Tuesday, August 10, 2010

L'Age d'or. 1930. Directed by Luis Bunuel.

(11/23/00)

It is difficult to comment on this film as it was shown without English subtitles. From what I could tell it seemed like a 1930 version of a Monty Python comedy. Even though it has attained the status of a classic and of "art" I think it would be a mistake to take this film too seriously.

It starts off with scorpions. Then we see men who work or do something around the seashore. We see some bishops and later we see them as skeletons. People come to see them, but are interrupted by a man and a woman groping in the mud. Detectives escort the man to a city.

The best moment, I think, occurs at a party with well-dressed people. An elderly woman gets a man a drink, but spills some of it on his hand. He violently knocks her down. This savagery is repeated when a man shoots a little boy for some minor prank.

A man and a woman keep running into obstacles in their attempts to be alone together. They eventually find themselves alone and nibble on each other's fingers. The woman sucks and kisses the toes of a statue.

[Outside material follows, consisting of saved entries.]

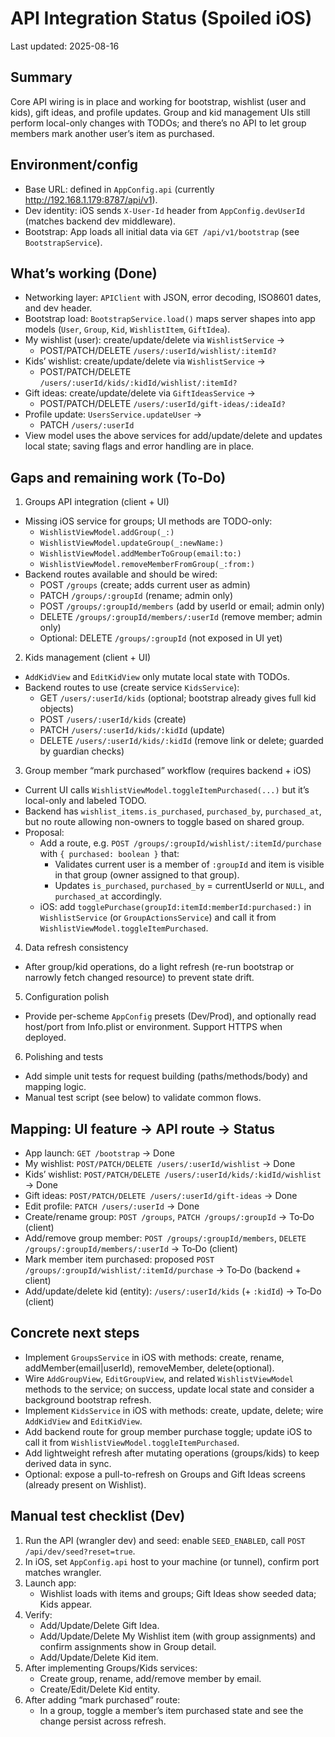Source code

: # API Integration Status (Spoiled iOS)

Last updated: 2025-08-16

## Summary

Core API wiring is in place and working for bootstrap, wishlist (user and kids), gift ideas, and profile updates. Group and kid management UIs still perform local-only changes with TODOs; and there’s no API to let group members mark another user’s item as purchased.

## Environment/config

- Base URL: defined in `AppConfig.api` (currently http://192.168.1.179:8787/api/v1).
- Dev identity: iOS sends `X-User-Id` header from `AppConfig.devUserId` (matches backend dev middleware).
- Bootstrap: App loads all initial data via `GET /api/v1/bootstrap` (see `BootstrapService`).

## What’s working (Done)

- Networking layer: `APIClient` with JSON, error decoding, ISO8601 dates, and dev header.
- Bootstrap load: `BootstrapService.load()` maps server shapes into app models (`User`, `Group`, `Kid`, `WishlistItem`, `GiftIdea`).
- My wishlist (user): create/update/delete via `WishlistService` ->
  - POST/PATCH/DELETE `/users/:userId/wishlist/:itemId?`
- Kids’ wishlist: create/update/delete via `WishlistService` ->
  - POST/PATCH/DELETE `/users/:userId/kids/:kidId/wishlist/:itemId?`
- Gift ideas: create/update/delete via `GiftIdeasService` ->
  - POST/PATCH/DELETE `/users/:userId/gift-ideas/:ideaId?`
- Profile update: `UsersService.updateUser` ->
  - PATCH `/users/:userId`
- View model uses the above services for add/update/delete and updates local state; saving flags and error handling are in place.

## Gaps and remaining work (To‑Do)

1. Groups API integration (client + UI)

- Missing iOS service for groups; UI methods are TODO-only:
  - `WishlistViewModel.addGroup(_:)`
  - `WishlistViewModel.updateGroup(_:newName:)`
  - `WishlistViewModel.addMemberToGroup(email:to:)`
  - `WishlistViewModel.removeMemberFromGroup(_:from:)`
- Backend routes available and should be wired:
  - POST `/groups` (create; adds current user as admin)
  - PATCH `/groups/:groupId` (rename; admin only)
  - POST `/groups/:groupId/members` (add by userId or email; admin only)
  - DELETE `/groups/:groupId/members/:userId` (remove member; admin only)
  - Optional: DELETE `/groups/:groupId` (not exposed in UI yet)

2. Kids management (client + UI)

- `AddKidView` and `EditKidView` only mutate local state with TODOs.
- Backend routes to use (create service `KidsService`):
  - GET `/users/:userId/kids` (optional; bootstrap already gives full kid objects)
  - POST `/users/:userId/kids` (create)
  - PATCH `/users/:userId/kids/:kidId` (update)
  - DELETE `/users/:userId/kids/:kidId` (remove link or delete; guarded by guardian checks)

3. Group member “mark purchased” workflow (requires backend + iOS)

- Current UI calls `WishlistViewModel.toggleItemPurchased(...)` but it’s local-only and labeled TODO.
- Backend has `wishlist_items.is_purchased`, `purchased_by`, `purchased_at`, but no route allowing non-owners to toggle based on shared group.
- Proposal:
  - Add a route, e.g. `POST /groups/:groupId/wishlist/:itemId/purchase` with `{ purchased: boolean }` that:
    - Validates current user is a member of `:groupId` and item is visible in that group (owner assigned to that group).
    - Updates `is_purchased`, `purchased_by` = currentUserId or `NULL`, and `purchased_at` accordingly.
  - iOS: add `togglePurchase(groupId:itemId:memberId:purchased:)` in `WishlistService` (or `GroupActionsService`) and call it from `WishlistViewModel.toggleItemPurchased`.

4. Data refresh consistency

- After group/kid operations, do a light refresh (re-run bootstrap or narrowly fetch changed resource) to prevent state drift.

5. Configuration polish

- Provide per-scheme `AppConfig` presets (Dev/Prod), and optionally read host/port from Info.plist or environment. Support HTTPS when deployed.

6. Polishing and tests

- Add simple unit tests for request building (paths/methods/body) and mapping logic.
- Manual test script (see below) to validate common flows.

## Mapping: UI feature → API route → Status

- App launch: `GET /bootstrap` → Done
- My wishlist: `POST/PATCH/DELETE /users/:userId/wishlist` → Done
- Kids’ wishlist: `POST/PATCH/DELETE /users/:userId/kids/:kidId/wishlist` → Done
- Gift ideas: `POST/PATCH/DELETE /users/:userId/gift-ideas` → Done
- Edit profile: `PATCH /users/:userId` → Done
- Create/rename group: `POST /groups`, `PATCH /groups/:groupId` → To‑Do (client)
- Add/remove group member: `POST /groups/:groupId/members`, `DELETE /groups/:groupId/members/:userId` → To‑Do (client)
- Mark member item purchased: proposed `POST /groups/:groupId/wishlist/:itemId/purchase` → To‑Do (backend + client)
- Add/update/delete kid (entity): `/users/:userId/kids` (+ `:kidId`) → To‑Do (client)

## Concrete next steps

- Implement `GroupsService` in iOS with methods: create, rename, addMember(email|userId), removeMember, delete(optional).
- Wire `AddGroupView`, `EditGroupView`, and related `WishlistViewModel` methods to the service; on success, update local state and consider a background bootstrap refresh.
- Implement `KidsService` in iOS with methods: create, update, delete; wire `AddKidView` and `EditKidView`.
- Add backend route for group member purchase toggle; update iOS to call it from `WishlistViewModel.toggleItemPurchased`.
- Add lightweight refresh after mutating operations (groups/kids) to keep derived data in sync.
- Optional: expose a pull-to-refresh on Groups and Gift Ideas screens (already present on Wishlist).

## Manual test checklist (Dev)

1. Run the API (wrangler dev) and seed: enable `SEED_ENABLED`, call `POST /api/dev/seed?reset=true`.
2. In iOS, set `AppConfig.api` host to your machine (or tunnel), confirm port matches wrangler.
3. Launch app:
   - Wishlist loads with items and groups; Gift Ideas show seeded data; Kids appear.
4. Verify:
   - Add/Update/Delete Gift Idea.
   - Add/Update/Delete My Wishlist item (with group assignments) and confirm assignments show in Group detail.
   - Add/Update/Delete Kid item.
5. After implementing Groups/Kids services:
   - Create group, rename, add/remove member by email.
   - Create/Edit/Delete Kid entity.
6. After adding “mark purchased” route:
   - In a group, toggle a member’s item purchased state and see the change persist across refresh.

The ending is a parody of the Marquis de Sade's 120 Days of Sodom. Degenerate aristocrats have holed themselves up in a chateau for 120 days of orgies. When they emerge one of them turns out to be Jesus Christ. That struck me as just juvenile. What is the point to it? It wasn't clever at all, just sophomoric. He goes back into the chateau with a young woman and we hear her scream. So what?